Which lines in the data below contain the string "console"? Show each one.

----- DATA TO USE -----

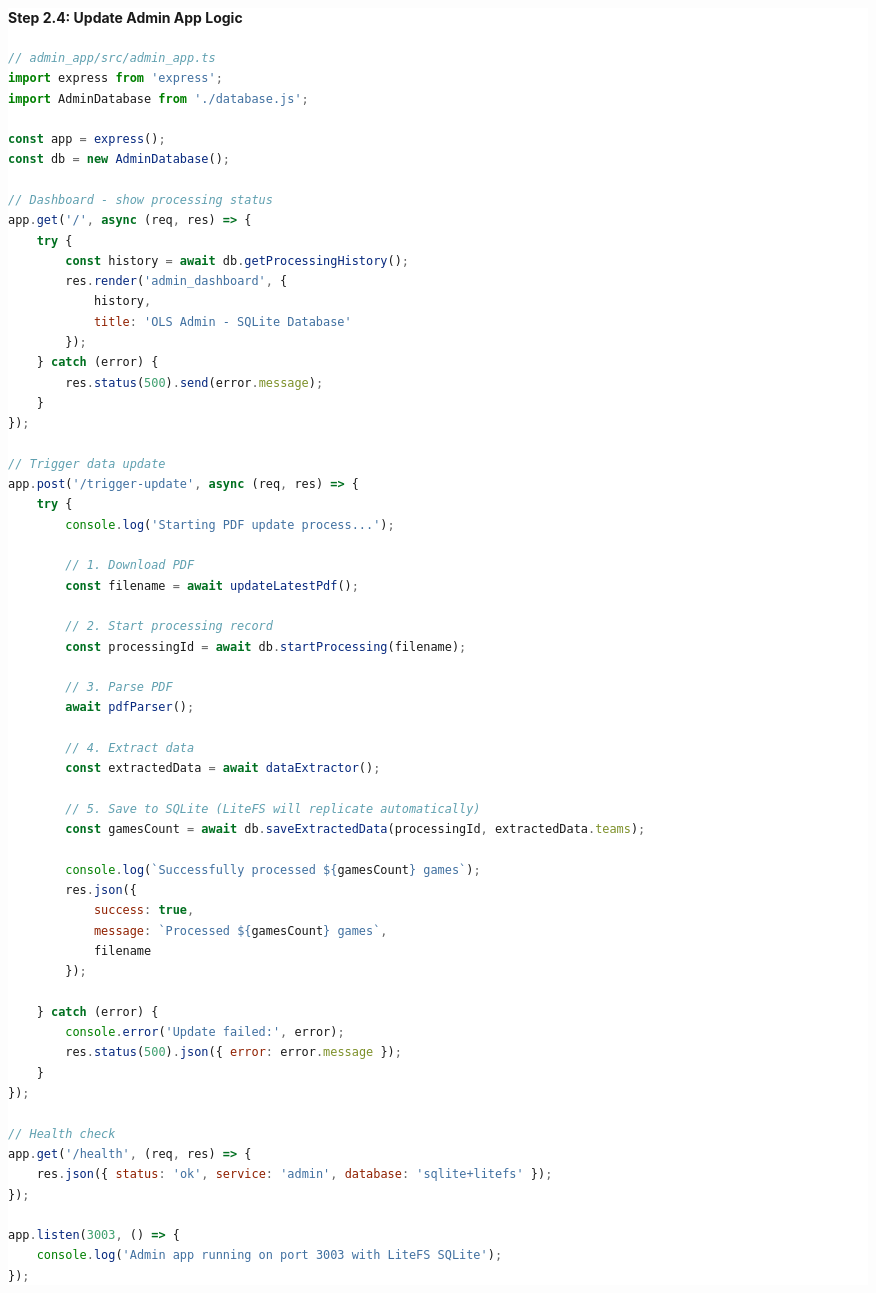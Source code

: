 #### Step 2.4: Update Admin App Logic
```javascript
// admin_app/src/admin_app.ts
import express from 'express';
import AdminDatabase from './database.js';

const app = express();
const db = new AdminDatabase();

// Dashboard - show processing status
app.get('/', async (req, res) => {
    try {
        const history = await db.getProcessingHistory();
        res.render('admin_dashboard', { 
            history,
            title: 'OLS Admin - SQLite Database'
        });
    } catch (error) {
        res.status(500).send(error.message);
    }
});

// Trigger data update
app.post('/trigger-update', async (req, res) => {
    try {
        console.log('Starting PDF update process...');
        
        // 1. Download PDF
        const filename = await updateLatestPdf();
        
        // 2. Start processing record
        const processingId = await db.startProcessing(filename);
        
        // 3. Parse PDF
        await pdfParser();
        
        // 4. Extract data
        const extractedData = await dataExtractor();
        
        // 5. Save to SQLite (LiteFS will replicate automatically)
        const gamesCount = await db.saveExtractedData(processingId, extractedData.teams);
        
        console.log(`Successfully processed ${gamesCount} games`);
        res.json({ 
            success: true, 
            message: `Processed ${gamesCount} games`,
            filename 
        });
        
    } catch (error) {
        console.error('Update failed:', error);
        res.status(500).json({ error: error.message });
    }
});

// Health check
app.get('/health', (req, res) => {
    res.json({ status: 'ok', service: 'admin', database: 'sqlite+litefs' });
});

app.listen(3003, () => {
    console.log('Admin app running on port 3003 with LiteFS SQLite');
});
```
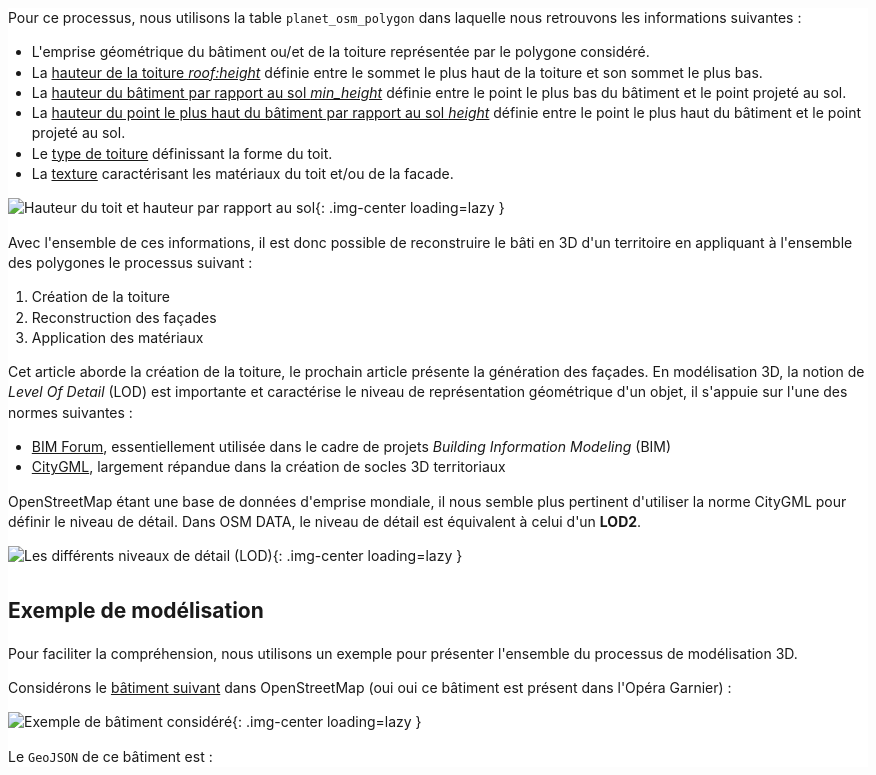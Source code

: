 Pour ce processus, nous utilisons la table `planet_osm_polygon` dans laquelle nous retrouvons les informations suivantes :

- L'emprise géométrique du bâtiment ou/et de la toiture représentée par le polygone considéré.
- La [hauteur de la toiture *roof:height*](https://wiki.openstreetmap.org/wiki/Key:roof:height?uselang=fr) définie entre le sommet le plus haut de la toiture et son sommet le plus bas.
- La [hauteur du bâtiment par rapport au sol *min_height*](https://wiki.openstreetmap.org/wiki/Key:min_height) définie entre le point le plus bas du bâtiment et le point projeté au sol.
- La [hauteur du point le plus haut du bâtiment par rapport au sol *height*](https://wiki.openstreetmap.org/wiki/Key:height) définie entre le point le plus haut du bâtiment et le point projeté au sol.
- Le [type de toiture](https://wiki.openstreetmap.org/wiki/Key:roof:shape) définissant la forme du toit.
- La [texture](https://wiki.openstreetmap.org/wiki/Key:roof:material) caractérisant les matériaux du toit et/ou de la facade.

![Hauteur du toit et hauteur par rapport au sol](https://wiki.openstreetmap.org/w/images/thumb/4/49/Cottage_on_a_chicken_foot_3D_height_definition.jpg/473px-Cottage_on_a_chicken_foot_3D_height_definition.jpg?20120330080948){: .img-center loading=lazy }

Avec l'ensemble de ces informations, il est donc possible de reconstruire le bâti en 3D d'un territoire en appliquant à l'ensemble des polygones le processus suivant :

1. Création de la toiture
2. Reconstruction des façades
3. Application des matériaux

Cet article aborde la création de la toiture, le prochain article présente la génération des façades.
En modélisation 3D, la notion de *Level Of Detail* (LOD) est importante et caractérise le niveau de représentation géométrique d'un objet, il s'appuie sur l'une des normes suivantes :

- [BIM Forum](https://bimforum.org/bimforum-level-of-development-lod-specification-2024-in-english-and-spanish-language-version/), essentiellement utilisée dans le cadre de projets *Building Information Modeling* (BIM)
- [CityGML](https://www.ogc.org/publications/standard/citygml/), largement répandue dans la création de socles 3D territoriaux

OpenStreetMap étant une base de données d'emprise mondiale, il nous semble plus pertinent d'utiliser la norme CityGML pour définir le niveau de détail. Dans OSM DATA, le niveau de détail est équivalent à celui d'un **LOD2**.

![Les différents niveaux de détail (LOD)](https://cdn.geotribu.fr/img/articles-blog-rdp/articles/2025/osm_data/article_3/differents_niveaux_de_lod.png){: .img-center loading=lazy }

## Exemple de modélisation

Pour faciliter la compréhension, nous utilisons un exemple pour présenter l'ensemble du processus de modélisation 3D.

Considérons le [bâtiment suivant](https://www.openstreetmap.org/way/822290992) dans OpenStreetMap (oui oui ce bâtiment est présent dans l'Opéra Garnier) :

![Exemple de bâtiment considéré](https://cdn.geotribu.fr/img/articles-blog-rdp/articles/2025/osm_data/article_3/objectif_batiment_sur_osm.png){: .img-center loading=lazy }

Le `GeoJSON` de ce bâtiment est :
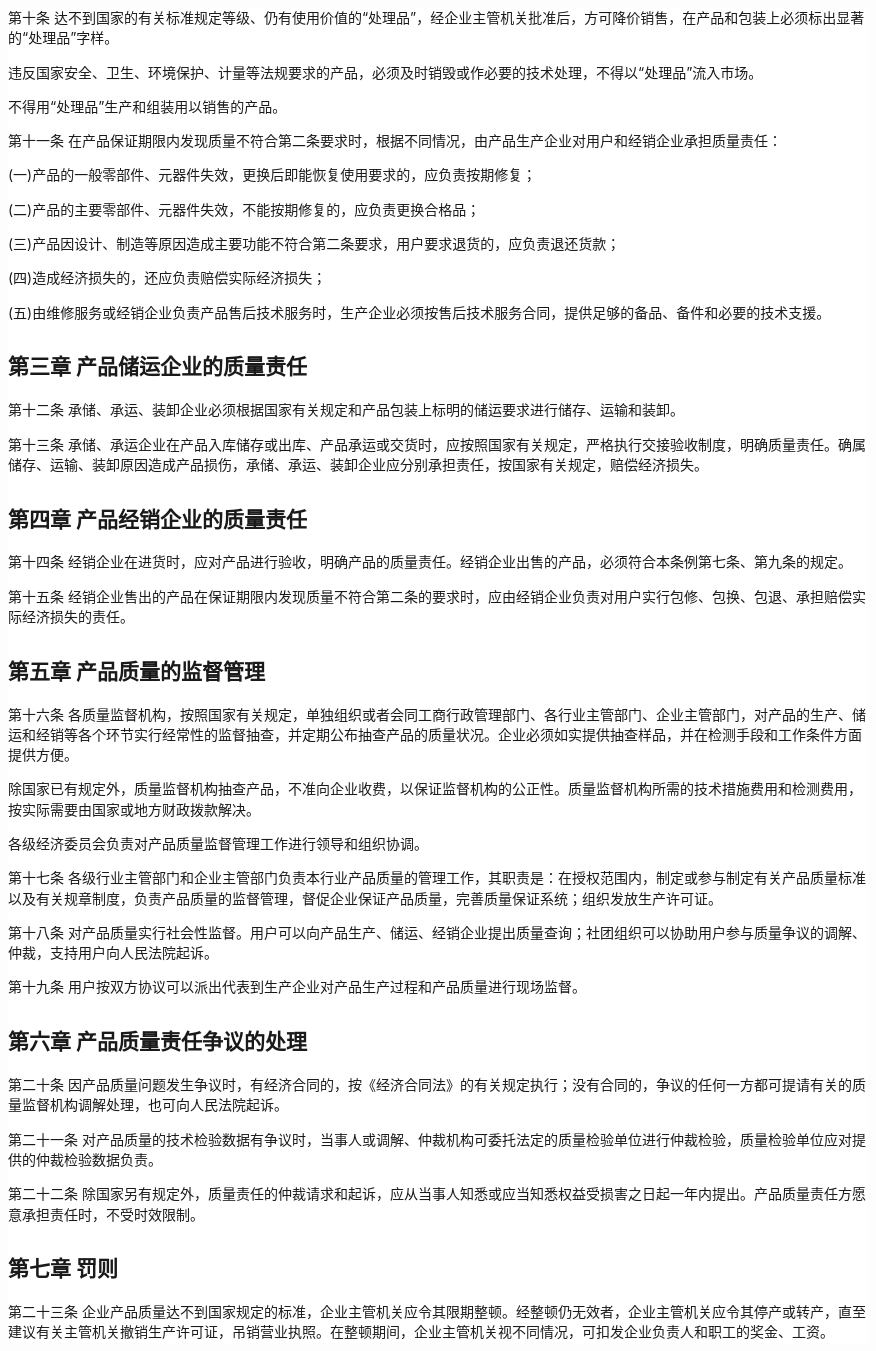 第十条 达不到国家的有关标准规定等级、仍有使用价值的“处理品”，经企业主管机关批准后，方可降价销售，在产品和包装上必须标出显著的“处理品”字样。

违反国家安全、卫生、环境保护、计量等法规要求的产品，必须及时销毁或作必要的技术处理，不得以“处理品”流入市场。

不得用“处理品”生产和组装用以销售的产品。

第十一条 在产品保证期限内发现质量不符合第二条要求时，根据不同情况，由产品生产企业对用户和经销企业承担质量责任：

(一)产品的一般零部件、元器件失效，更换后即能恢复使用要求的，应负责按期修复；

(二)产品的主要零部件、元器件失效，不能按期修复的，应负责更换合格品；

(三)产品因设计、制造等原因造成主要功能不符合第二条要求，用户要求退货的，应负责退还货款；

(四)造成经济损失的，还应负责赔偿实际经济损失；

(五)由维修服务或经销企业负责产品售后技术服务时，生产企业必须按售后技术服务合同，提供足够的备品、备件和必要的技术支援。

## 第三章 产品储运企业的质量责任

第十二条 承储、承运、装卸企业必须根据国家有关规定和产品包装上标明的储运要求进行储存、运输和装卸。

第十三条 承储、承运企业在产品入库储存或出库、产品承运或交货时，应按照国家有关规定，严格执行交接验收制度，明确质量责任。确属储存、运输、装卸原因造成产品损伤，承储、承运、装卸企业应分别承担责任，按国家有关规定，赔偿经济损失。

## 第四章 产品经销企业的质量责任

第十四条 经销企业在进货时，应对产品进行验收，明确产品的质量责任。经销企业出售的产品，必须符合本条例第七条、第九条的规定。

第十五条 经销企业售出的产品在保证期限内发现质量不符合第二条的要求时，应由经销企业负责对用户实行包修、包换、包退、承担赔偿实际经济损失的责任。

## 第五章 产品质量的监督管理

第十六条 各质量监督机构，按照国家有关规定，单独组织或者会同工商行政管理部门、各行业主管部门、企业主管部门，对产品的生产、储运和经销等各个环节实行经常性的监督抽查，并定期公布抽查产品的质量状况。企业必须如实提供抽查样品，并在检测手段和工作条件方面提供方便。

除国家已有规定外，质量监督机构抽查产品，不准向企业收费，以保证监督机构的公正性。质量监督机构所需的技术措施费用和检测费用，按实际需要由国家或地方财政拨款解决。

各级经济委员会负责对产品质量监督管理工作进行领导和组织协调。

第十七条 各级行业主管部门和企业主管部门负责本行业产品质量的管理工作，其职责是：在授权范围内，制定或参与制定有关产品质量标准以及有关规章制度，负责产品质量的监督管理，督促企业保证产品质量，完善质量保证系统；组织发放生产许可证。

第十八条 对产品质量实行社会性监督。用户可以向产品生产、储运、经销企业提出质量查询；社团组织可以协助用户参与质量争议的调解、仲裁，支持用户向人民法院起诉。

第十九条 用户按双方协议可以派出代表到生产企业对产品生产过程和产品质量进行现场监督。

## 第六章 产品质量责任争议的处理

第二十条 因产品质量问题发生争议时，有经济合同的，按《经济合同法》的有关规定执行；没有合同的，争议的任何一方都可提请有关的质量监督机构调解处理，也可向人民法院起诉。

第二十一条 对产品质量的技术检验数据有争议时，当事人或调解、仲裁机构可委托法定的质量检验单位进行仲裁检验，质量检验单位应对提供的仲裁检验数据负责。

第二十二条 除国家另有规定外，质量责任的仲裁请求和起诉，应从当事人知悉或应当知悉权益受损害之日起一年内提出。产品质量责任方愿意承担责任时，不受时效限制。

## 第七章 罚则

第二十三条 企业产品质量达不到国家规定的标准，企业主管机关应令其限期整顿。经整顿仍无效者，企业主管机关应令其停产或转产，直至建议有关主管机关撤销生产许可证，吊销营业执照。在整顿期间，企业主管机关视不同情况，可扣发企业负责人和职工的奖金、工资。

-----

◆ EXERCISE RESULT ◆
        console.log('Starting PDF update process...');
        console.log(`Successfully processed ${gamesCount} games`);
        console.error('Update failed:', error);
    console.log('Admin app running on port 3003 with LiteFS SQLite');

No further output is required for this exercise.